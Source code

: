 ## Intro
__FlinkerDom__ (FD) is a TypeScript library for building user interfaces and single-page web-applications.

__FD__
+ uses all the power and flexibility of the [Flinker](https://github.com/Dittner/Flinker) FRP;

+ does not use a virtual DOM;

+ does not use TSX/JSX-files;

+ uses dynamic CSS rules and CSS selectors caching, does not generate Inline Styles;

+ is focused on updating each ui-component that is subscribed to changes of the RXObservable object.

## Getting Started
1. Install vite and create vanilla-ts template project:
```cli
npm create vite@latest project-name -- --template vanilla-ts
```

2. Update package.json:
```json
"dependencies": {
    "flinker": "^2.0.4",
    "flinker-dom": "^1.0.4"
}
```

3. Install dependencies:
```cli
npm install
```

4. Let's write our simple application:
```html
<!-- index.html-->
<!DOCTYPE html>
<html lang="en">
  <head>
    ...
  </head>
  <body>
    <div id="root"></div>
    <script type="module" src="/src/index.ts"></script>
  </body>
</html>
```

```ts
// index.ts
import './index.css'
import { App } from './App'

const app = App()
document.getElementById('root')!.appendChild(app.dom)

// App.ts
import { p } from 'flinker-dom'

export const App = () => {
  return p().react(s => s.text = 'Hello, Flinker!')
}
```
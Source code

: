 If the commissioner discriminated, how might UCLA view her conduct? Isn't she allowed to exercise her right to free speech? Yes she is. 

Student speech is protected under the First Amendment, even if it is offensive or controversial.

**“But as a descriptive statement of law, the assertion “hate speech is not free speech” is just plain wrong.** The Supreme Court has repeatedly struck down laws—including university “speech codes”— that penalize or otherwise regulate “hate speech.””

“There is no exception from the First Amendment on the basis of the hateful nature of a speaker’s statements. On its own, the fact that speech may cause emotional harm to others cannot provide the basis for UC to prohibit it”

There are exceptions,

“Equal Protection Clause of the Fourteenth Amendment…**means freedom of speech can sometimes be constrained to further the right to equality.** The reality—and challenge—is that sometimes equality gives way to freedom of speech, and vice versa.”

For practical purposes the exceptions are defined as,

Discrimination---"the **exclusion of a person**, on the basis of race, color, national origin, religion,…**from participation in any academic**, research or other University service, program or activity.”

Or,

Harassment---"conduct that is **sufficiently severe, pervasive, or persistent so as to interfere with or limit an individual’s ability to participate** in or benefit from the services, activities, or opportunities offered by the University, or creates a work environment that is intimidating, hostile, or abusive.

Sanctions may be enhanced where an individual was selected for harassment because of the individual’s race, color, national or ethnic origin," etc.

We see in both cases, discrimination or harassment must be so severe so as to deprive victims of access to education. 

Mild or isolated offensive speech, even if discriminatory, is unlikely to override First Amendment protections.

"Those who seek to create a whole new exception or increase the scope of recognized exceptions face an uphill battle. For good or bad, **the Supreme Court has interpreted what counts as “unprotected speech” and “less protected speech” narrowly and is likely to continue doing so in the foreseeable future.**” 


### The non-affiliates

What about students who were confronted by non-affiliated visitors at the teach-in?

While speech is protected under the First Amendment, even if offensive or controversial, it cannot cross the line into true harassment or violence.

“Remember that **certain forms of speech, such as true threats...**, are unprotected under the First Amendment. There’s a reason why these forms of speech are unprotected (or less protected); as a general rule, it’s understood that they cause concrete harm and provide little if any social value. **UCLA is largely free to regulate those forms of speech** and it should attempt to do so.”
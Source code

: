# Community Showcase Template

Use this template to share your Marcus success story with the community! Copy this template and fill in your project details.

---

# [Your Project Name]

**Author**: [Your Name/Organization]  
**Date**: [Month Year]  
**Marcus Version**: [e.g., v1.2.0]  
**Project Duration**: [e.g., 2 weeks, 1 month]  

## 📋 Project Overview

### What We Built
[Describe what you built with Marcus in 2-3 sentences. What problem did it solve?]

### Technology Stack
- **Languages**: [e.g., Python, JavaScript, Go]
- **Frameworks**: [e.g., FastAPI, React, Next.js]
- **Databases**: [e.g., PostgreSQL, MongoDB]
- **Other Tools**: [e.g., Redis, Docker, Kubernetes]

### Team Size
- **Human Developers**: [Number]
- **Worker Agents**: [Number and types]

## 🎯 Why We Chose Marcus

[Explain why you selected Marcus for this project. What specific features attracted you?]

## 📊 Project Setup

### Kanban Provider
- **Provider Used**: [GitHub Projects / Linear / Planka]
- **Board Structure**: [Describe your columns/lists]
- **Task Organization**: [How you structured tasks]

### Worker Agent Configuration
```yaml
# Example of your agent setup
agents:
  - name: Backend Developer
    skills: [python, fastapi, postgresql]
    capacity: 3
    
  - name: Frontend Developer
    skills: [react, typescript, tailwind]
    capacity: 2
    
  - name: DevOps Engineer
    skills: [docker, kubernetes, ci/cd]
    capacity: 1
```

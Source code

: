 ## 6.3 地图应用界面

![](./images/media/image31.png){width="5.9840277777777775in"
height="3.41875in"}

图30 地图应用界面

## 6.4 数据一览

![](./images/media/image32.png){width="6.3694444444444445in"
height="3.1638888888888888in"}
=-=-=
[Exercise aim]
Set down exactly the lines of the data above, beginning with the line that has "who seek to" and ending with the line that has "### The non-affiliates", and no others.

[Solved exercise]
"Those who seek to create a whole new exception or increase the scope of recognized exceptions face an uphill battle. For good or bad, **the Supreme Court has interpreted what counts as “unprotected speech” and “less protected speech” narrowly and is likely to continue doing so in the foreseeable future.**” 


### The non-affiliates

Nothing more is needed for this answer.